- What to do:
Copy each line of the following data that contains "sind".
Segment Open
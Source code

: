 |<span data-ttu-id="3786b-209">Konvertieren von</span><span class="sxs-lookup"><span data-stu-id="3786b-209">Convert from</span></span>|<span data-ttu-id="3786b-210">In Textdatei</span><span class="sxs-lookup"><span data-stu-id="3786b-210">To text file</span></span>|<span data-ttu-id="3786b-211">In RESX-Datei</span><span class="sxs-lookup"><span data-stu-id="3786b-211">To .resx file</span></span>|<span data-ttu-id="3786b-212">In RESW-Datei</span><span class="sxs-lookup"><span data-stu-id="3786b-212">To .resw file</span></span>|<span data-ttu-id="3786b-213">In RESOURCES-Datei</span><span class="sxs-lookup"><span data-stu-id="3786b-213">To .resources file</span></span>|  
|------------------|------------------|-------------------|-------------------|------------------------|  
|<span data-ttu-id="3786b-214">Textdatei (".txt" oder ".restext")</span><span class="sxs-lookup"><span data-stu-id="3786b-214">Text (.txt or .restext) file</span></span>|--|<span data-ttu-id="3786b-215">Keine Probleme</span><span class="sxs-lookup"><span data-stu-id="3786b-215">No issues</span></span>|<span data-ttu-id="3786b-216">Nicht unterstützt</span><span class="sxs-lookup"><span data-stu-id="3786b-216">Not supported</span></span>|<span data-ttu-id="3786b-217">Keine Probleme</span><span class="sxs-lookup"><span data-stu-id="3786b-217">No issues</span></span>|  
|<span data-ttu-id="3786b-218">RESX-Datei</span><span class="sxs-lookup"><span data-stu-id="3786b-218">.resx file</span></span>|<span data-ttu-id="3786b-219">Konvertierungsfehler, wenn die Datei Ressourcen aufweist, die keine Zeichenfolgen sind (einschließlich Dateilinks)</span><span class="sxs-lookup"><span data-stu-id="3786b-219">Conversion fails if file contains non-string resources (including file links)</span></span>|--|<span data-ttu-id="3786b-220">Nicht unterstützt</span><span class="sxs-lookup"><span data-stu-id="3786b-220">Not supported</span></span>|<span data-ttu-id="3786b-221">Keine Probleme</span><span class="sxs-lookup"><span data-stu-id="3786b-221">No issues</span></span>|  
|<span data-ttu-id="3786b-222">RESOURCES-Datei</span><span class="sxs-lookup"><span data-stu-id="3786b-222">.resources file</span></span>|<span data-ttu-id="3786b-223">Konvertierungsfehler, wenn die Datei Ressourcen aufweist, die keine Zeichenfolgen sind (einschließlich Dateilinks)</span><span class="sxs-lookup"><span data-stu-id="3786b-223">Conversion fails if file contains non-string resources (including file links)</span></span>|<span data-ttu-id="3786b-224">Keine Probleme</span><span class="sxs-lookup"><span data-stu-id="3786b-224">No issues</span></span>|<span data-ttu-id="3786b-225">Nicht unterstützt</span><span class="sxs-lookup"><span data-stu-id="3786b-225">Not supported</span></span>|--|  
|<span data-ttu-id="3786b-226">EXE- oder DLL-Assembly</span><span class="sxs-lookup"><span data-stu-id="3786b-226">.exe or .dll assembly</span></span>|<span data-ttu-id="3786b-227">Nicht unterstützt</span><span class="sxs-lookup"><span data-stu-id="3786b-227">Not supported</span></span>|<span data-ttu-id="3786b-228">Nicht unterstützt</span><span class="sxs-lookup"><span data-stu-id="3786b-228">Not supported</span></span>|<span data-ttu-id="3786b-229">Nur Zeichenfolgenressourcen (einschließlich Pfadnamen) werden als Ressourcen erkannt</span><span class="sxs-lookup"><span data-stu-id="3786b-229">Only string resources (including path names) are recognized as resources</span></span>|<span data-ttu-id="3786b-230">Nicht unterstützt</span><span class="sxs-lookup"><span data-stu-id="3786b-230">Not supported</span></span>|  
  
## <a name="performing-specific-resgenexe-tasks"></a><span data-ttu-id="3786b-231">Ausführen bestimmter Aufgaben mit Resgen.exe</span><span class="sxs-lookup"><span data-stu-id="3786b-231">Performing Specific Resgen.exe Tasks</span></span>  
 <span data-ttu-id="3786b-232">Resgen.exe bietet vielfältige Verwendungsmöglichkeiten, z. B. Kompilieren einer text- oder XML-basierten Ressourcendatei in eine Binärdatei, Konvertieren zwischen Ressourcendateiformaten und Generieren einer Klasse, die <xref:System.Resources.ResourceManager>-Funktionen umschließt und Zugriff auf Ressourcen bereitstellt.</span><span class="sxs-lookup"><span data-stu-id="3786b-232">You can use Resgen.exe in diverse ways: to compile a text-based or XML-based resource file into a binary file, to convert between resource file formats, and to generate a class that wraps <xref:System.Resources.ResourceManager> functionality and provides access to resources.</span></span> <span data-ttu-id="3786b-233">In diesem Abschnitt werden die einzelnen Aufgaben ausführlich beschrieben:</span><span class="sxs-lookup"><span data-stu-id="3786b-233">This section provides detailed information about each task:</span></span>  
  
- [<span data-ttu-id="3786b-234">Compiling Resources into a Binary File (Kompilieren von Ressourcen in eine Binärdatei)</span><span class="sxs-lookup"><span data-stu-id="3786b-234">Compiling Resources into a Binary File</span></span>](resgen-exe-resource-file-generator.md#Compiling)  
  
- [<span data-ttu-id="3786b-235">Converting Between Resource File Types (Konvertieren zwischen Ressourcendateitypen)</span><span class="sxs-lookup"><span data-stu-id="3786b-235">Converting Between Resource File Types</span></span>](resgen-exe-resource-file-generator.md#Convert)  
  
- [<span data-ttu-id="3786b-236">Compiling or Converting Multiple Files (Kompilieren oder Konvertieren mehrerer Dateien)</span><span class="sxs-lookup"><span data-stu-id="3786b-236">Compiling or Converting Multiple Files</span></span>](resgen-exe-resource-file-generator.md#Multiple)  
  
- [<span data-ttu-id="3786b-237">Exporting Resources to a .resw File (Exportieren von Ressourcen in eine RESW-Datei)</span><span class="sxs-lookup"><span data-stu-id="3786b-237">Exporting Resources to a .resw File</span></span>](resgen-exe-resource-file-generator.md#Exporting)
Segment Closed
- Solution to this task:
|<span data-ttu-id="3786b-218">RESX-Datei</span><span class="sxs-lookup"><span data-stu-id="3786b-218">.resx file</span></span>|<span data-ttu-id="3786b-219">Konvertierungsfehler, wenn die Datei Ressourcen aufweist, die keine Zeichenfolgen sind (einschließlich Dateilinks)</span><span class="sxs-lookup"><span data-stu-id="3786b-219">Conversion fails if file contains non-string resources (including file links)</span></span>|--|<span data-ttu-id="3786b-220">Nicht unterstützt</span><span class="sxs-lookup"><span data-stu-id="3786b-220">Not supported</span></span>|<span data-ttu-id="3786b-221">Keine Probleme</span><span class="sxs-lookup"><span data-stu-id="3786b-221">No issues</span></span>|  
|<span data-ttu-id="3786b-222">RESOURCES-Datei</span><span class="sxs-lookup"><span data-stu-id="3786b-222">.resources file</span></span>|<span data-ttu-id="3786b-223">Konvertierungsfehler, wenn die Datei Ressourcen aufweist, die keine Zeichenfolgen sind (einschließlich Dateilinks)</span><span class="sxs-lookup"><span data-stu-id="3786b-223">Conversion fails if file contains non-string resources (including file links)</span></span>|<span data-ttu-id="3786b-224">Keine Probleme</span><span class="sxs-lookup"><span data-stu-id="3786b-224">No issues</span></span>|<span data-ttu-id="3786b-225">Nicht unterstützt</span><span class="sxs-lookup"><span data-stu-id="3786b-225">Not supported</span></span>|--|  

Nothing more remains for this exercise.